* Work request:
Of all the lines in the material, tally those containing the string "current", and report nothing but the total.

* Exercise data:
*** Block opens ***

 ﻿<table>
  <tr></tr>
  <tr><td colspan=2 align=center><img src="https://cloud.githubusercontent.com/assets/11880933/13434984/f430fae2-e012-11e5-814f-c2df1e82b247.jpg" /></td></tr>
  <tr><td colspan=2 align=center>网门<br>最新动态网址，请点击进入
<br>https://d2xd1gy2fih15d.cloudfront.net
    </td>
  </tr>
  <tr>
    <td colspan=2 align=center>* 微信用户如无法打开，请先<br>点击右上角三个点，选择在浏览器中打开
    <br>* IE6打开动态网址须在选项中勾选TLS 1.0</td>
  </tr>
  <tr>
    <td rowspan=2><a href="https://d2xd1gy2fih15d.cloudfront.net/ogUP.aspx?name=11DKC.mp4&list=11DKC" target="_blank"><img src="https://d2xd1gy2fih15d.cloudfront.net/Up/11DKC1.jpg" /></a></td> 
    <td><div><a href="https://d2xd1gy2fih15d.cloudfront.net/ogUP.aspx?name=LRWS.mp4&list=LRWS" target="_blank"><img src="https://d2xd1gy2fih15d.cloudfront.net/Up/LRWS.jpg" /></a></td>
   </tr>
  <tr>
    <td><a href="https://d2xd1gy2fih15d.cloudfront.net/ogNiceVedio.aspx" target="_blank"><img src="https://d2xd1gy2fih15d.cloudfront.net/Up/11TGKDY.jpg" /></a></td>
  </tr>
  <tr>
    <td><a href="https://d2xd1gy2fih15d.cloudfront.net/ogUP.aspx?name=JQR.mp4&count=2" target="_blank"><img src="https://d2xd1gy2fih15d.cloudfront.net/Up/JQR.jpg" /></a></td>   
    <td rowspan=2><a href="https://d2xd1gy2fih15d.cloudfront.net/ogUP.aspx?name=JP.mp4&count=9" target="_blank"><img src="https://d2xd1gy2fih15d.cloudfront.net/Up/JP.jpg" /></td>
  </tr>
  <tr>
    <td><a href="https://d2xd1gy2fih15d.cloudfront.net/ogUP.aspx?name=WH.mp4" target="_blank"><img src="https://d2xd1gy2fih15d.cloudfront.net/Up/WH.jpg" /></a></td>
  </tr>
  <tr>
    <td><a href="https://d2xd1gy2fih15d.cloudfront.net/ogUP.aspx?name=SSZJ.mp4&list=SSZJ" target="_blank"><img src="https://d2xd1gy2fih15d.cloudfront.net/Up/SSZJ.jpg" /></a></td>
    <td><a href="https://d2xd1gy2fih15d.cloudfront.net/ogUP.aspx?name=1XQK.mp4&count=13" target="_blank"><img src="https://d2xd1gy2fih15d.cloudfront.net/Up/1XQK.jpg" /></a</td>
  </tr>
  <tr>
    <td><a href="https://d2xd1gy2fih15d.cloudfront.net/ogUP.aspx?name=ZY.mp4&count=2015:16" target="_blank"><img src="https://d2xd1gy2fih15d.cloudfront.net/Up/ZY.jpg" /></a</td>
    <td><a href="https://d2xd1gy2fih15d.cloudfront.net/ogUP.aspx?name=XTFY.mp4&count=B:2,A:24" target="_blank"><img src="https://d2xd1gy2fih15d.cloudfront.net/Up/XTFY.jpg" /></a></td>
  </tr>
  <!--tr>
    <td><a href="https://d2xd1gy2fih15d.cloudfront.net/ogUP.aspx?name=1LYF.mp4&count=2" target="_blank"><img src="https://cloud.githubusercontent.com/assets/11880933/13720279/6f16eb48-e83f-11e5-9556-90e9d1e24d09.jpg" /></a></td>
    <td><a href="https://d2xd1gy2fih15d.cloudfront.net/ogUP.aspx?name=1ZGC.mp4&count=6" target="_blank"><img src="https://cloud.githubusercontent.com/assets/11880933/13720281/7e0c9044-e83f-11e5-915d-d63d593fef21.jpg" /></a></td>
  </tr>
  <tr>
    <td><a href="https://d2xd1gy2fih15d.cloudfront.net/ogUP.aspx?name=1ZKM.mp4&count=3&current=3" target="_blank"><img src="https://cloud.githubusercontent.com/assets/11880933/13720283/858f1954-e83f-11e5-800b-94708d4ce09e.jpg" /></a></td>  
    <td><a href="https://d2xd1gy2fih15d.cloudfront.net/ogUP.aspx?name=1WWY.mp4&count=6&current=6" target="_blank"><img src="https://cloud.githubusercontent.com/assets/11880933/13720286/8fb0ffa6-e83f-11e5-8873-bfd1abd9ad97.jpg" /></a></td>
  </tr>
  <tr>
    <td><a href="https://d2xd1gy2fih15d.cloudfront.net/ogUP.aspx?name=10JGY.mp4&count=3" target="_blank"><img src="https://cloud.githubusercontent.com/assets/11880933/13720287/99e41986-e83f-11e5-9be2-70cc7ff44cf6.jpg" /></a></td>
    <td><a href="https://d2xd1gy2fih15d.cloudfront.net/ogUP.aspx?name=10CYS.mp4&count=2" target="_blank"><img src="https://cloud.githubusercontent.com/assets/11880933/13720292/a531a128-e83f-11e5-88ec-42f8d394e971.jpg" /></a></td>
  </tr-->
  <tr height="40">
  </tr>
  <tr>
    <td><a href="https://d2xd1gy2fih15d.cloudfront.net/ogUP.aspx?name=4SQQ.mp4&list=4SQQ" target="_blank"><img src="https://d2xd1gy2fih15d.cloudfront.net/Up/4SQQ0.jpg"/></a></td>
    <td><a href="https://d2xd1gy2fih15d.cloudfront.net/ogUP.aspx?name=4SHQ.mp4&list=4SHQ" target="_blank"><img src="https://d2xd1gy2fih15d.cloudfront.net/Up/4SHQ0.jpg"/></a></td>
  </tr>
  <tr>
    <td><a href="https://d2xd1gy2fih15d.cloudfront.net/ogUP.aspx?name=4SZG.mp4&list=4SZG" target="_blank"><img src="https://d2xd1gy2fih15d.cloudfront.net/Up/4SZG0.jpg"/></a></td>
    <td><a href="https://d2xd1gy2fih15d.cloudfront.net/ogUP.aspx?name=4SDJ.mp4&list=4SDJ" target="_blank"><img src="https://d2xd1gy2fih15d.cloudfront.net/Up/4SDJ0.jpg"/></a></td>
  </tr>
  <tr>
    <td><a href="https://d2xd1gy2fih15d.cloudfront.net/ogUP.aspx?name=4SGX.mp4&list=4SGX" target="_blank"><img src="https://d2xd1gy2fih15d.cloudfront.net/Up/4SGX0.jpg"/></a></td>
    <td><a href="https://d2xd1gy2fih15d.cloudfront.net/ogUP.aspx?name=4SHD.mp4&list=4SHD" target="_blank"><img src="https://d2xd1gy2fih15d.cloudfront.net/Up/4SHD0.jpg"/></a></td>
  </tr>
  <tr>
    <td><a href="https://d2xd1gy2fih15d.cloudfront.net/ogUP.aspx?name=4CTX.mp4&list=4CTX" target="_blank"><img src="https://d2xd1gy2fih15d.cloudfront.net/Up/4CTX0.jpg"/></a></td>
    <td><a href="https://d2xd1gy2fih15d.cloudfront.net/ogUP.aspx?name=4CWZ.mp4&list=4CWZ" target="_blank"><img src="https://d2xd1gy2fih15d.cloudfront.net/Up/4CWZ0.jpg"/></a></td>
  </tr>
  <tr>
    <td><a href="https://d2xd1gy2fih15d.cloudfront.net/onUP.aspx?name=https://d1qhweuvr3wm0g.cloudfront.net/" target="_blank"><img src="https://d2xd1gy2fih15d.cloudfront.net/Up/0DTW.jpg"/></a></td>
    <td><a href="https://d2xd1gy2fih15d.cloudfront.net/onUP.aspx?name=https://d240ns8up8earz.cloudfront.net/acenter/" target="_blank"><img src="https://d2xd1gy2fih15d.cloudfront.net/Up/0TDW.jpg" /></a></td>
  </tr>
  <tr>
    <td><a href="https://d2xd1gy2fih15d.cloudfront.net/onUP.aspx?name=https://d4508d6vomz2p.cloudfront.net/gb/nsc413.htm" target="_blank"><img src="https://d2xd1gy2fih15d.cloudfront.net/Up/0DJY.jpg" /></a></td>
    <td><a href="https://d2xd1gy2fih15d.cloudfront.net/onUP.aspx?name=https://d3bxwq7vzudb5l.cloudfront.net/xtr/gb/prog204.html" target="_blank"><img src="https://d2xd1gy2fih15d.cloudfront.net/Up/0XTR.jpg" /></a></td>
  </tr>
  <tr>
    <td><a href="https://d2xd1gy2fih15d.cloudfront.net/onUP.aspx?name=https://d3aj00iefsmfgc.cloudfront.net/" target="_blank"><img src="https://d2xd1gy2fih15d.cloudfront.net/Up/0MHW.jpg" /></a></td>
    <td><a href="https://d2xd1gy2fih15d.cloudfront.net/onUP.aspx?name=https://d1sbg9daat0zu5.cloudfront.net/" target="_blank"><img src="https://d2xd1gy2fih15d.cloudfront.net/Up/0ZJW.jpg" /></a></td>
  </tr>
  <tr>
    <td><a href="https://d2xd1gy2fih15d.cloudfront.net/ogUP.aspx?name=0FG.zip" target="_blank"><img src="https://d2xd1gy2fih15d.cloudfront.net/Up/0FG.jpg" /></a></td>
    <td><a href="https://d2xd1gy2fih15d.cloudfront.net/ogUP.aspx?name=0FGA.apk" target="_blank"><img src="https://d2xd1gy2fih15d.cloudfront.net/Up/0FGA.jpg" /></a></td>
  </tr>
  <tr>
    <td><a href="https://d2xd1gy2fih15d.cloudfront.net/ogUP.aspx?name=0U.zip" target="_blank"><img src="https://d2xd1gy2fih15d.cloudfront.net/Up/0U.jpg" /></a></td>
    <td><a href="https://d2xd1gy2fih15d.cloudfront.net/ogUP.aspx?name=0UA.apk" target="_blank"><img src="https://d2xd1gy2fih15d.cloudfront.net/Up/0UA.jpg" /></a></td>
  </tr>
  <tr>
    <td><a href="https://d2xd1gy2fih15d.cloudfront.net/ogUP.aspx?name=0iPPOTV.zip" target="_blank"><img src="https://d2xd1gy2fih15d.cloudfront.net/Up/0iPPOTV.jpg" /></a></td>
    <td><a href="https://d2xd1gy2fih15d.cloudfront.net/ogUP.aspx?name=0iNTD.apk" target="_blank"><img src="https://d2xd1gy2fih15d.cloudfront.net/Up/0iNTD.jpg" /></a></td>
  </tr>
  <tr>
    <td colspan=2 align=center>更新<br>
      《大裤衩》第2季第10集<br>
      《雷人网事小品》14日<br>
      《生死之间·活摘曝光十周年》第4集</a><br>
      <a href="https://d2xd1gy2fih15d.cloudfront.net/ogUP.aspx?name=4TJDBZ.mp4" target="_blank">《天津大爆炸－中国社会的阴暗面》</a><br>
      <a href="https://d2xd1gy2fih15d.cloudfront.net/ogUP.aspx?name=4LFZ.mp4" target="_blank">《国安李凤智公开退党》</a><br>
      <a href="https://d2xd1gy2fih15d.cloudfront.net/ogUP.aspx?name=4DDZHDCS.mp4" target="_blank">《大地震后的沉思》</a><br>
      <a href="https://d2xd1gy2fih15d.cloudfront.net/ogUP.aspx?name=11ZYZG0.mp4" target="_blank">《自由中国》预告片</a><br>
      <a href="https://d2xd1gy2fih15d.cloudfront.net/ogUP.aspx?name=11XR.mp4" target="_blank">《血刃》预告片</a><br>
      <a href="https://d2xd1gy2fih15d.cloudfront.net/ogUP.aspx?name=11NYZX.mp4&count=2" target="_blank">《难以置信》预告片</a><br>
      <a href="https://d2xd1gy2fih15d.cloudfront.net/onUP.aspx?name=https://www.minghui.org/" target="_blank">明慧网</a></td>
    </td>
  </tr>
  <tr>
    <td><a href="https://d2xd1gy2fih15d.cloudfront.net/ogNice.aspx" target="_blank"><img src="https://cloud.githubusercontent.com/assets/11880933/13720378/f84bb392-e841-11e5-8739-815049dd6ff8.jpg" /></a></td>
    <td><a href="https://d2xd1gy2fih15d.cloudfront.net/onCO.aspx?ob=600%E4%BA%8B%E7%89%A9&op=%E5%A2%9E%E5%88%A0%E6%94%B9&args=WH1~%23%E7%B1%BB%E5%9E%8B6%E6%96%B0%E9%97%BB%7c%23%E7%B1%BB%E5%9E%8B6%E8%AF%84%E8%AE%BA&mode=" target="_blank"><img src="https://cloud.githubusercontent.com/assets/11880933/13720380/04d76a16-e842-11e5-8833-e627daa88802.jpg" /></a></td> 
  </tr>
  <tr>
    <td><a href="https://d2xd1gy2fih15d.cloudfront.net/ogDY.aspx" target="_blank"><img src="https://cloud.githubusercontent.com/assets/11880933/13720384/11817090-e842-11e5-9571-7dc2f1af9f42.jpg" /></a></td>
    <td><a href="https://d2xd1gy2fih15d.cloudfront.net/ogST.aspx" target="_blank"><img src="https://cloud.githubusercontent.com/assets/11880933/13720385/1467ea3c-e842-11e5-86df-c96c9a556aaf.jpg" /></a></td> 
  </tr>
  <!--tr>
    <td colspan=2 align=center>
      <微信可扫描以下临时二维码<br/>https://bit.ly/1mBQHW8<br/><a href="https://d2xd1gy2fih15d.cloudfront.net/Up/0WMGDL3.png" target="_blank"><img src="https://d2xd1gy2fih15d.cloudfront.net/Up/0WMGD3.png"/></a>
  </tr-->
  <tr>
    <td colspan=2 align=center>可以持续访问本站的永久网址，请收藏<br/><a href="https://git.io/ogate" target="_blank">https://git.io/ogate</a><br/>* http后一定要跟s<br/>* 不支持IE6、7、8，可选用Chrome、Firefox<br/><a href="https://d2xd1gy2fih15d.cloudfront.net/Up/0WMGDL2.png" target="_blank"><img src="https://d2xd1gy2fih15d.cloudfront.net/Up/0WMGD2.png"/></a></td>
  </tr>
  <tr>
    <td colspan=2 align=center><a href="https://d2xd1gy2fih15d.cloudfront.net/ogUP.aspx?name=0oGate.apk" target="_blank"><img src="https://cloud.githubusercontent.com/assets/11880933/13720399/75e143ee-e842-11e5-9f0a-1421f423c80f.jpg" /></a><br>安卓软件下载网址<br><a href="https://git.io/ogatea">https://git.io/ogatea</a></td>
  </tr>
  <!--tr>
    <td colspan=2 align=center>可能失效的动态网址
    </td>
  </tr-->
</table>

*** Block closes ***

* Result for this task:
2